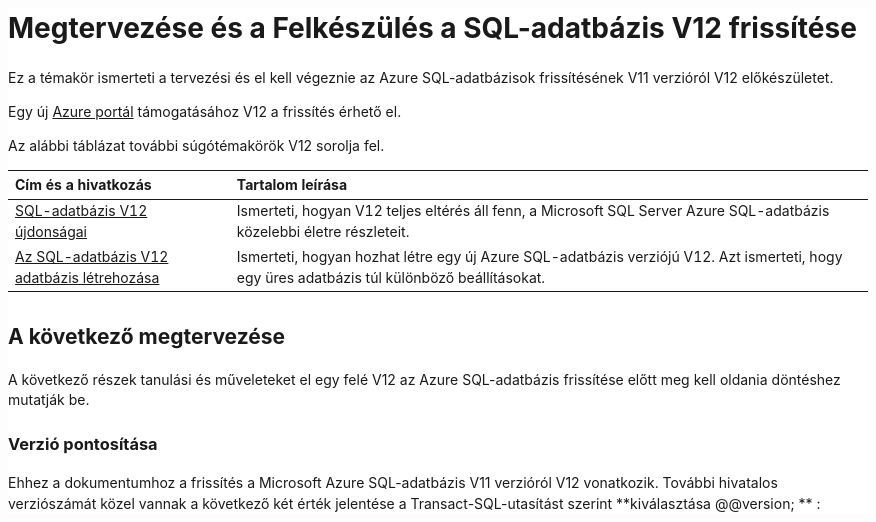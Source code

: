 <properties
    pageTitle="A frissítés SQL-adatbázis V12 megtervezése |} Microsoft Azure"
    description="Előkészületet és korlátozások verzióra V12 az Azure SQL-adatbázis frissítése részt ismerteti."
    services="sql-database"
    documentationCenter=""
    authors="MightyPen"
    manager="jhubbard"
    editor=""/>


<tags
    ms.service="sql-database"
    ms.workload="data-management"
    ms.tgt_pltfrm="na"
    ms.devlang="na"
    ms.topic="article"
    ms.date="10/24/2016"
    ms.author="genemi"/>


# <a name="plan-and-prepare-to-upgrade-to-sql-database-v12"></a>Megtervezése és a Felkészülés a SQL-adatbázis V12 frissítése


Ez a témakör ismerteti a tervezési és el kell végeznie az Azure SQL-adatbázisok frissítésének V11 verzióról V12 előkészületet.


Egy új [Azure portál](https://portal.azure.com/) támogatásához V12 a frissítés érhető el.


Az alábbi táblázat további súgótémakörök V12 sorolja fel.


| Cím és a hivatkozás | Tartalom leírása |
| :--- | :--- |
| [SQL-adatbázis V12 újdonságai](sql-database-v12-whats-new.md) | Ismerteti, hogyan V12 teljes eltérés áll fenn, a Microsoft SQL Server Azure SQL-adatbázis közelebbi életre részleteit. |
| [Az SQL-adatbázis V12 adatbázis létrehozása](sql-database-get-started.md) | Ismerteti, hogyan hozhat létre egy új Azure SQL-adatbázis verziójú V12. Azt ismerteti, hogy egy üres adatbázis túl különböző beállításokat. |


## <a name="plan-ahead"></a>A következő megtervezése


A következő részek tanulási és műveleteket el egy felé V12 az Azure SQL-adatbázis frissítése előtt meg kell oldania döntéshez mutatják be.

### <a name="version-clarification"></a>Verzió pontosítása


Ehhez a dokumentumhoz a frissítés a Microsoft Azure SQL-adatbázis V11 verzióról V12 vonatkozik. További hivatalos verziószámát közel vannak a következő két érték jelentése a Transact-SQL-utasítást szerint **kiválasztása @@version; ** :
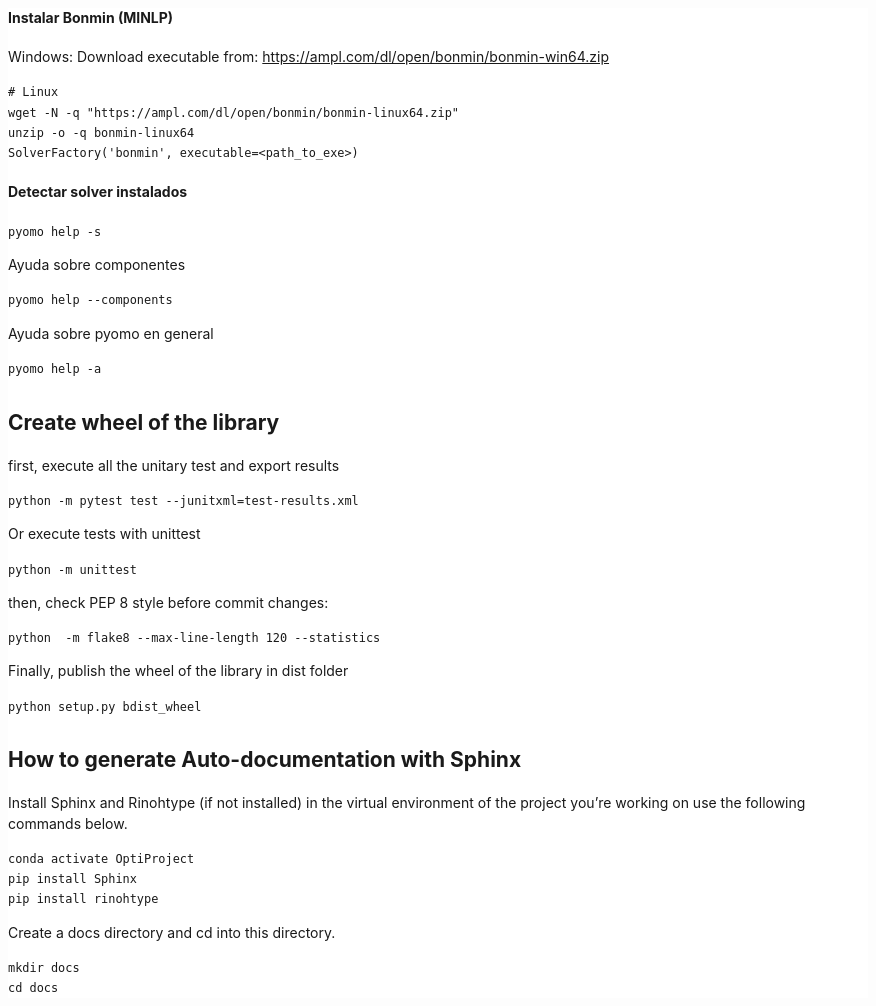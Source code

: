 #### Instalar Bonmin (MINLP) 
Windows:
Download executable from:
https://ampl.com/dl/open/bonmin/bonmin-win64.zip

```
# Linux
wget -N -q "https://ampl.com/dl/open/bonmin/bonmin-linux64.zip"
unzip -o -q bonmin-linux64
SolverFactory('bonmin', executable=<path_to_exe>)
```

#### Detectar solver instalados
```
pyomo help -s
```

Ayuda sobre componentes
```
pyomo help --components
```

Ayuda sobre pyomo en general
```
pyomo help -a
```

## Create wheel of the library

first, execute all the unitary test and export results
```
python -m pytest test --junitxml=test-results.xml
```

Or execute tests with unittest
```
python -m unittest
```

then, check PEP 8 style before commit changes:
```
python  -m flake8 --max-line-length 120 --statistics
```

Finally, publish the wheel of the library in dist folder
```
python setup.py bdist_wheel
```



## How to generate Auto-documentation with Sphinx  

Install Sphinx and Rinohtype (if not installed)  in the virtual environment of the project you’re working on use the following commands below.

```
conda activate OptiProject
pip install Sphinx
pip install rinohtype
```
Create a docs directory and cd into this directory.
```
mkdir docs
cd docs
```

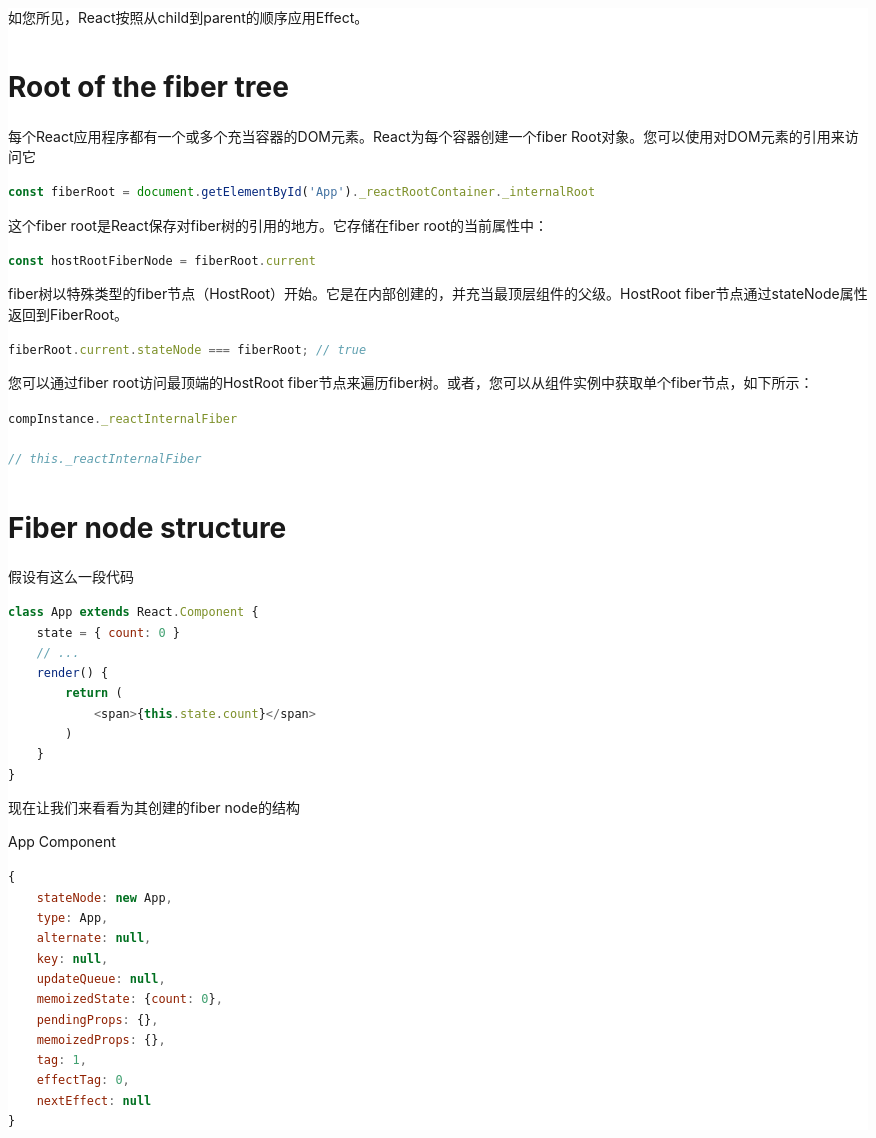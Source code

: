 如您所见，React按照从child到parent的顺序应用Effect。

# Root of the fiber tree
每个React应用程序都有一个或多个充当容器的DOM元素。React为每个容器创建一个fiber Root对象。您可以使用对DOM元素的引用来访问它

```javascript
const fiberRoot = document.getElementById('App')._reactRootContainer._internalRoot
```

这个fiber root是React保存对fiber树的引用的地方。它存储在fiber root的当前属性中：

```javascript
const hostRootFiberNode = fiberRoot.current
```
fiber树以特殊类型的fiber节点（HostRoot）开始。它是在内部创建的，并充当最顶层组件的父级。HostRoot fiber节点通过stateNode属性返回到FiberRoot。

```javascript
fiberRoot.current.stateNode === fiberRoot; // true
```

您可以通过fiber root访问最顶端的HostRoot fiber节点来遍历fiber树。或者，您可以从组件实例中获取单个fiber节点，如下所示：

```javascript
compInstance._reactInternalFiber

// this._reactInternalFiber
```

# Fiber node structure
假设有这么一段代码
```javascript
class App extends React.Component {
    state = { count: 0 }
    // ...
    render() {
        return (
            <span>{this.state.count}</span>
        )
    }
}
```

现在让我们来看看为其创建的fiber node的结构

App Component

```javascript
{
    stateNode: new App,
    type: App,
    alternate: null,
    key: null,
    updateQueue: null,
    memoizedState: {count: 0},
    pendingProps: {},
    memoizedProps: {},
    tag: 1,
    effectTag: 0,
    nextEffect: null
}
```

_Your assignment:_ The lines from the beginning of the listing above through the line holding "Ehhez a dokumentumhoz" are to be duplicated exactly, and the pictures omitted.

_Task solution:_
Source code

: <properties
    pageTitle="A frissítés SQL-adatbázis V12 megtervezése |} Microsoft Azure"
    description="Előkészületet és korlátozások verzióra V12 az Azure SQL-adatbázis frissítése részt ismerteti."
    services="sql-database"
    documentationCenter=""
    authors="MightyPen"
    manager="jhubbard"
    editor=""/>


<tags
    ms.service="sql-database"
    ms.workload="data-management"
    ms.tgt_pltfrm="na"
    ms.devlang="na"
    ms.topic="article"
    ms.date="10/24/2016"
    ms.author="genemi"/>


# <a name="plan-and-prepare-to-upgrade-to-sql-database-v12"></a>Megtervezése és a Felkészülés a SQL-adatbázis V12 frissítése


Ez a témakör ismerteti a tervezési és el kell végeznie az Azure SQL-adatbázisok frissítésének V11 verzióról V12 előkészületet.


Egy új [Azure portál](https://portal.azure.com/) támogatásához V12 a frissítés érhető el.


Az alábbi táblázat további súgótémakörök V12 sorolja fel.


| Cím és a hivatkozás | Tartalom leírása |
| :--- | :--- |
| [SQL-adatbázis V12 újdonságai](sql-database-v12-whats-new.md) | Ismerteti, hogyan V12 teljes eltérés áll fenn, a Microsoft SQL Server Azure SQL-adatbázis közelebbi életre részleteit. |
| [Az SQL-adatbázis V12 adatbázis létrehozása](sql-database-get-started.md) | Ismerteti, hogyan hozhat létre egy új Azure SQL-adatbázis verziójú V12. Azt ismerteti, hogy egy üres adatbázis túl különböző beállításokat. |


## <a name="plan-ahead"></a>A következő megtervezése


A következő részek tanulási és műveleteket el egy felé V12 az Azure SQL-adatbázis frissítése előtt meg kell oldania döntéshez mutatják be.

### <a name="version-clarification"></a>Verzió pontosítása


Ehhez a dokumentumhoz a frissítés a Microsoft Azure SQL-adatbázis V11 verzióról V12 vonatkozik. További hivatalos verziószámát közel vannak a következő két érték jelentése a Transact-SQL-utasítást szerint **kiválasztása @@version; ** :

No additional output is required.